MARQUETTE, MI – Michigan’s Upper Peninsula is not often compared to West Virginia, but the two regions have certain key things in common. Once fairly prosperous and heavily dependent on mining, they have been losing population and power for decades.
Politically, they’ve changed dramatically too. Both were once heavily Democratic, full of blue-collar and ‘red flannel collar’ workers who revered Franklin D. Roosevelt and the New Deal. This was true as recently as 1988. Democrat Michael Dukakis was badly beaten in the presidential election, losing 40 states to George H.W. Bush.
But West Virginia, voting its loyalty to FDR’s legacy, gave Dukakis a solid majority. So did Michigan’s UP, as everyone calls it; Bush easily won the state as a whole – but decisively lost the sparsely populated UP to the Democrat.
Yet everything is radically different now.
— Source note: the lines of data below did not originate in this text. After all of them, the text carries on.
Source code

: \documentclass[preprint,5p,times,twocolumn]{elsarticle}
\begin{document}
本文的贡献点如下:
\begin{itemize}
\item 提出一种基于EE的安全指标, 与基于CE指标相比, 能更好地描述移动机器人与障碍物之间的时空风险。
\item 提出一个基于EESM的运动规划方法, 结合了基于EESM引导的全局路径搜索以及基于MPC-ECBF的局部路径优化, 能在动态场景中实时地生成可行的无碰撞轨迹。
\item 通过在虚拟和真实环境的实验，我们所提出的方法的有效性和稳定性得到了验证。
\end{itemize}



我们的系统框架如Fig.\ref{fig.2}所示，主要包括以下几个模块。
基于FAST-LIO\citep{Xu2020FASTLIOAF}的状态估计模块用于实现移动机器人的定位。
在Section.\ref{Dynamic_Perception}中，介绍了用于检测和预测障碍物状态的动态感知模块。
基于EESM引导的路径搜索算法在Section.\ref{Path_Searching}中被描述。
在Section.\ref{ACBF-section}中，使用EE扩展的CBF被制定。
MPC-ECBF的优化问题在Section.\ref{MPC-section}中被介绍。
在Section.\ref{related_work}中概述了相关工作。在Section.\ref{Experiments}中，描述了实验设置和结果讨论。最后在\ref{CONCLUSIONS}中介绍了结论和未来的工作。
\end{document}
West Virginia was President Trump’s strongest state four years ago. Democrat Hillary Clinton got only 26 percent of the vote – the weakest showing by any Democrat in history. She didn’t do quite as bad in the UP—but bad enough. Clinton actually won the Lower Peninsula, where 97 percent of Michiganders live, by a bare 16,000 votes.
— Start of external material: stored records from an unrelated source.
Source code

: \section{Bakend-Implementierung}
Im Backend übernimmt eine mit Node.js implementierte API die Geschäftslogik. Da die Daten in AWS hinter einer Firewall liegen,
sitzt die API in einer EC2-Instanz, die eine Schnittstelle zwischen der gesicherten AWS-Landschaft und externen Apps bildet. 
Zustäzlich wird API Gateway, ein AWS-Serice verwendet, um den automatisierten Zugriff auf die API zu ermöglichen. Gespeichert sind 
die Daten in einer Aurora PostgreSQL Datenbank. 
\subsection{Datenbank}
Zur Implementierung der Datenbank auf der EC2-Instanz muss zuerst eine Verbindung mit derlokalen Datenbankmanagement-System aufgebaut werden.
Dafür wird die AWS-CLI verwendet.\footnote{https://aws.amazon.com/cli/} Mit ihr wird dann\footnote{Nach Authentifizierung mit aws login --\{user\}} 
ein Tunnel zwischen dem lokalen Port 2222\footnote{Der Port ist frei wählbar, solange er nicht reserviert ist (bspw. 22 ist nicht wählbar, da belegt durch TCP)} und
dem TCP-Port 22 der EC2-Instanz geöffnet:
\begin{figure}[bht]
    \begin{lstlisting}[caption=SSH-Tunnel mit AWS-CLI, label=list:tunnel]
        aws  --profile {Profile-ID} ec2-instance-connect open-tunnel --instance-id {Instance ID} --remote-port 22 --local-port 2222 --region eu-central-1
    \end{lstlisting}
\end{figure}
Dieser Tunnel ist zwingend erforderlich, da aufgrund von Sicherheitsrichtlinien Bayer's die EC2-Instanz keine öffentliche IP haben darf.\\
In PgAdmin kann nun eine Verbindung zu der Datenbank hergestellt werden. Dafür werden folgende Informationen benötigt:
But Donald Trump won a landslide in the sparsely populated UP, winning 14 of 15 counties and piling up a margin of almost 27,000 votes, which enabled him to be the first Republican to win Michigan since that long-ago campaign in 1988.
Might that happen again this year?
For starters, nearly everyone agrees that Trump will win both West Virginia and the UP without even trying. Democrats think Joe Biden will probably do better than Hillary Clinton in West Virginia, but will be pleasantly surprised if he gets more than one-third of the vote.
Likewise, while the polls show Biden consistently beating the President in Michigan as a whole, the UP is still Trump country.
“I can tell you that Marquette County will go blue. Houghton County may go blue also. The rest of the place is Trump country, like it or not,” said Charley Bastian, a 69-year old long-time Marquette resident. Bastian doesn’t like that at all.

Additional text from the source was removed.